Uncontrollable factors

“Producers face too many factors that are uncontrollable. The weather is one, the Federal Reserve is another, trade agreements another. The list goes on and on. We need a farm bill to assure an adequate food and fiber supply. Without one, we have no place at the international trade negotiations because (other nations) know we can be taken down at any time,” says Berry, who spoke March 3 in Memphis at the Mid-South Farm and Gin Show.

The other reason the nation needs a farm bill is to protect farmers from the things their own government will do, says Berry.

Examples? “The Federal Reserve, the money supply and causing the value of the dollar to go up. I was in Asia a few weeks ago. It was mentioned to us that only five years ago, the U.S. dollar would buy one cotton shirt. Now, a single U.S. dollar will buy two cotton shirts,” says Berry.

Congressional workings

It was thought representatives might write a new farm bill in the House this year. Berry says that isn't going to happen because the Senate has indicated it wants no part of it.

The disaster program is also on hold while the new administration gets regulations approved. “That isn't a criticism of the new administration because it takes a while to get everything up and running. It'll just take some time.”

Unfortunately, farmers are again stuck with the short end of that stick, says Berry. One of the problems with the AMTA payment is some in Congress want to pass tax packages “before we start adding up the money. They know it won't add up, so they want to get that part done first. If we pass the emergency supplement, it'll just take that much away from their ability to pass the tax package.
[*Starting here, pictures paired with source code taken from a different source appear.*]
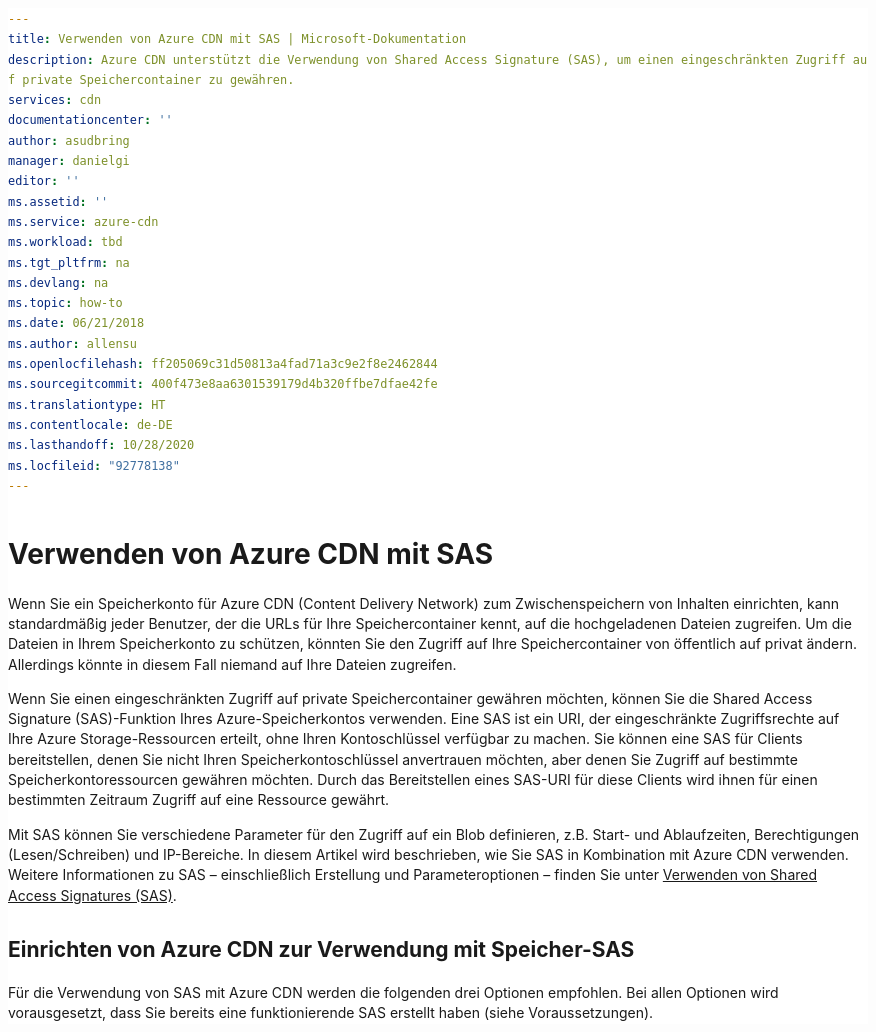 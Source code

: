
 ```yaml
---
title: Verwenden von Azure CDN mit SAS | Microsoft-Dokumentation
description: Azure CDN unterstützt die Verwendung von Shared Access Signature (SAS), um einen eingeschränkten Zugriff auf private Speichercontainer zu gewähren.
services: cdn
documentationcenter: ''
author: asudbring
manager: danielgi
editor: ''
ms.assetid: ''
ms.service: azure-cdn
ms.workload: tbd
ms.tgt_pltfrm: na
ms.devlang: na
ms.topic: how-to
ms.date: 06/21/2018
ms.author: allensu
ms.openlocfilehash: ff205069c31d50813a4fad71a3c9e2f8e2462844
ms.sourcegitcommit: 400f473e8aa6301539179d4b320ffbe7dfae42fe
ms.translationtype: HT
ms.contentlocale: de-DE
ms.lasthandoff: 10/28/2020
ms.locfileid: "92778138"
---
```

# <a name="using-azure-cdn-with-sas"></a>Verwenden von Azure CDN mit SAS

Wenn Sie ein Speicherkonto für Azure CDN (Content Delivery Network) zum Zwischenspeichern von Inhalten einrichten, kann standardmäßig jeder Benutzer, der die URLs für Ihre Speichercontainer kennt, auf die hochgeladenen Dateien zugreifen. Um die Dateien in Ihrem Speicherkonto zu schützen, könnten Sie den Zugriff auf Ihre Speichercontainer von öffentlich auf privat ändern. Allerdings könnte in diesem Fall niemand auf Ihre Dateien zugreifen. 

Wenn Sie einen eingeschränkten Zugriff auf private Speichercontainer gewähren möchten, können Sie die Shared Access Signature (SAS)-Funktion Ihres Azure-Speicherkontos verwenden. Eine SAS ist ein URI, der eingeschränkte Zugriffsrechte auf Ihre Azure Storage-Ressourcen erteilt, ohne Ihren Kontoschlüssel verfügbar zu machen. Sie können eine SAS für Clients bereitstellen, denen Sie nicht Ihren Speicherkontoschlüssel anvertrauen möchten, aber denen Sie Zugriff auf bestimmte Speicherkontoressourcen gewähren möchten. Durch das Bereitstellen eines SAS-URI für diese Clients wird ihnen für einen bestimmten Zeitraum Zugriff auf eine Ressource gewährt.
 
Mit SAS können Sie verschiedene Parameter für den Zugriff auf ein Blob definieren, z.B. Start- und Ablaufzeiten, Berechtigungen (Lesen/Schreiben) und IP-Bereiche. In diesem Artikel wird beschrieben, wie Sie SAS in Kombination mit Azure CDN verwenden. Weitere Informationen zu SAS – einschließlich Erstellung und Parameteroptionen – finden Sie unter [Verwenden von Shared Access Signatures (SAS)](../storage/common/storage-sas-overview.md).

## <a name="setting-up-azure-cdn-to-work-with-storage-sas"></a>Einrichten von Azure CDN zur Verwendung mit Speicher-SAS
Für die Verwendung von SAS mit Azure CDN werden die folgenden drei Optionen empfohlen. Bei allen Optionen wird vorausgesetzt, dass Sie bereits eine funktionierende SAS erstellt haben (siehe Voraussetzungen).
This is just politics as usual.”

Berry insists the food and fiber supply is a national security issue. “It's not a matter of preserving (farmers) as businessmen. It's not a matter of preserving a way of life. It's absolutely critical to the success of this nation or any other. If you go back through history and look at once-great nations that failed, I don't think you can find any that failed because their maximum marginal tax rate was 38 percent instead of 33 percent. They failed because they either had no strong national defense, they didn't educate their people, they had no adequate food and fiber supply or — and this is at the top of my list — they made bad policy decisions, bad priority decisions and took their nation in the wrong direction because of poor leaders.”

No one wants to profit from someone else's misfortune, but the earthquake in Seattle may give agriculture-friendly congressmen a vehicle to pass emergency supplemental payments, says Berry. “We didn't expect that a few days ago. If we do need a supplemental (AMTA) payment, we may be able to tack it on to the Seattle disaster payments that will come. But I don't want anyone to assume that's a done deal. It's not. I can't tell you with any degree of confidence if there will even be another payment.”
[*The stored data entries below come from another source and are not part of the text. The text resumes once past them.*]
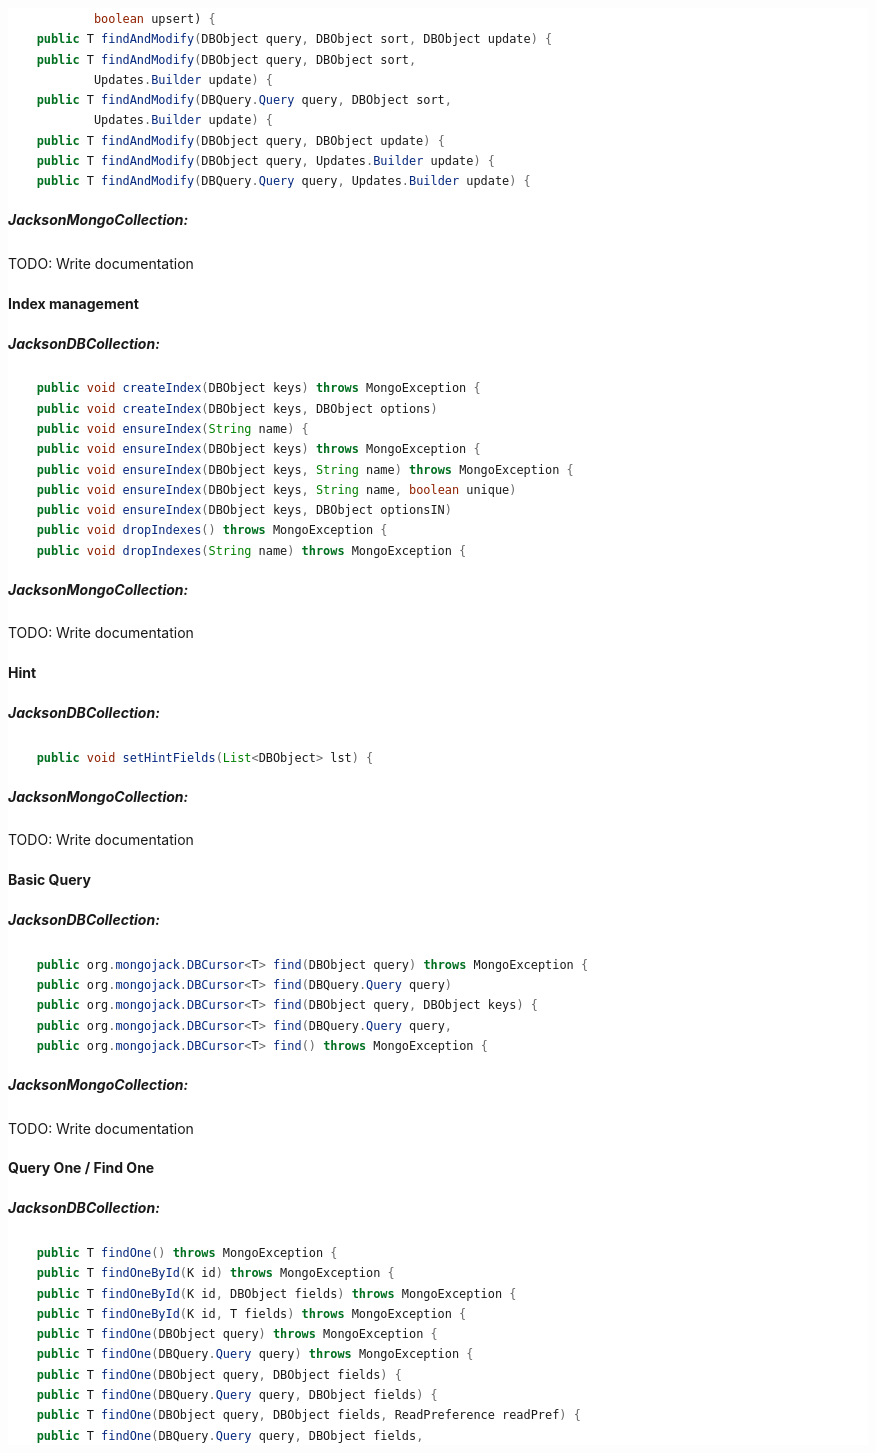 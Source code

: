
 ```java
            boolean upsert) {
    public T findAndModify(DBObject query, DBObject sort, DBObject update) {
    public T findAndModify(DBObject query, DBObject sort,
            Updates.Builder update) {
    public T findAndModify(DBQuery.Query query, DBObject sort,
            Updates.Builder update) {
    public T findAndModify(DBObject query, DBObject update) {
    public T findAndModify(DBObject query, Updates.Builder update) {
    public T findAndModify(DBQuery.Query query, Updates.Builder update) {
```
##### JacksonMongoCollection:
TODO: Write documentation

#### Index management
##### JacksonDBCollection:
```java
    public void createIndex(DBObject keys) throws MongoException {
    public void createIndex(DBObject keys, DBObject options)
    public void ensureIndex(String name) {
    public void ensureIndex(DBObject keys) throws MongoException {
    public void ensureIndex(DBObject keys, String name) throws MongoException {
    public void ensureIndex(DBObject keys, String name, boolean unique)
    public void ensureIndex(DBObject keys, DBObject optionsIN)
    public void dropIndexes() throws MongoException {
    public void dropIndexes(String name) throws MongoException {
```
##### JacksonMongoCollection:
TODO: Write documentation

#### Hint
##### JacksonDBCollection:
```java
    public void setHintFields(List<DBObject> lst) {
```
##### JacksonMongoCollection:
TODO: Write documentation

#### Basic Query
##### JacksonDBCollection:
```java
    public org.mongojack.DBCursor<T> find(DBObject query) throws MongoException {
    public org.mongojack.DBCursor<T> find(DBQuery.Query query)
    public org.mongojack.DBCursor<T> find(DBObject query, DBObject keys) {
    public org.mongojack.DBCursor<T> find(DBQuery.Query query,
    public org.mongojack.DBCursor<T> find() throws MongoException {
```
##### JacksonMongoCollection:
TODO: Write documentation

#### Query One / Find One
##### JacksonDBCollection:
```java
    public T findOne() throws MongoException {
    public T findOneById(K id) throws MongoException {
    public T findOneById(K id, DBObject fields) throws MongoException {
    public T findOneById(K id, T fields) throws MongoException {
    public T findOne(DBObject query) throws MongoException {
    public T findOne(DBQuery.Query query) throws MongoException {
    public T findOne(DBObject query, DBObject fields) {
    public T findOne(DBQuery.Query query, DBObject fields) {
    public T findOne(DBObject query, DBObject fields, ReadPreference readPref) {
    public T findOne(DBQuery.Query query, DBObject fields,
```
Meanwhile, the House Agriculture Committee will continue to work on the farm bill. In recent hearings, Berry says, panelists suggested payment limitations be done away with. “I totally agree. If we're going to have a farm bill, for crying out loud let it work instead of going through all these gyrations. Everyone agrees it doesn't save any money and doesn't make life any easier. All it does is probably create a few hundred jobs for people who review those things nationwide.”

Berry suspects there's a consensus to raise the agriculture baseline in the budget. He says there's a reasonable expectation to get it up to about $21 billion per year.

“We pretty much have a consensus to raise loan rates as well. Nobody knows what the figure will be, but I think there will be some kind of direct payment.”

Fixing trade

One place there's a lot of work to do — “and Congress and the Clinton administration did a poor job on this the last couple of years” — is trade. The American farmer doesn't have access to markets worldwide that he needs to be successful, says Berry.

“We botched Cuba entirely. That isn't a big deal for cotton, but for the other commodities it's big. The United States isn't able to negotiate in a favorable way with other countries because the president doesn't have fast-track authority,” says Berry. “That's part of the excuse that the Clinton administration kept bringing up.”

That isn't the total reason, says Berry — part of it was they were simply asleep at the switch the last couple of years.

“But we need to give President Bush fast-track authority and encourage him to get a strong trade team in place and move forward with — as JFK said — ‘great vigor.’ The other thing we don't do is enforce trade laws we already have.

“I made this statement earlier and heard some disagree with me. I respect that, but I believe I'm right, so will repeat myself: we are fighting for the future of agriculture in this country today with our own government. If we don't take care of our business politically, we're going to wonder what in the world happened to this great country we live in.

“I absolutely believe it's that serious and encourage everyone to get as involved as possible,” says Berry.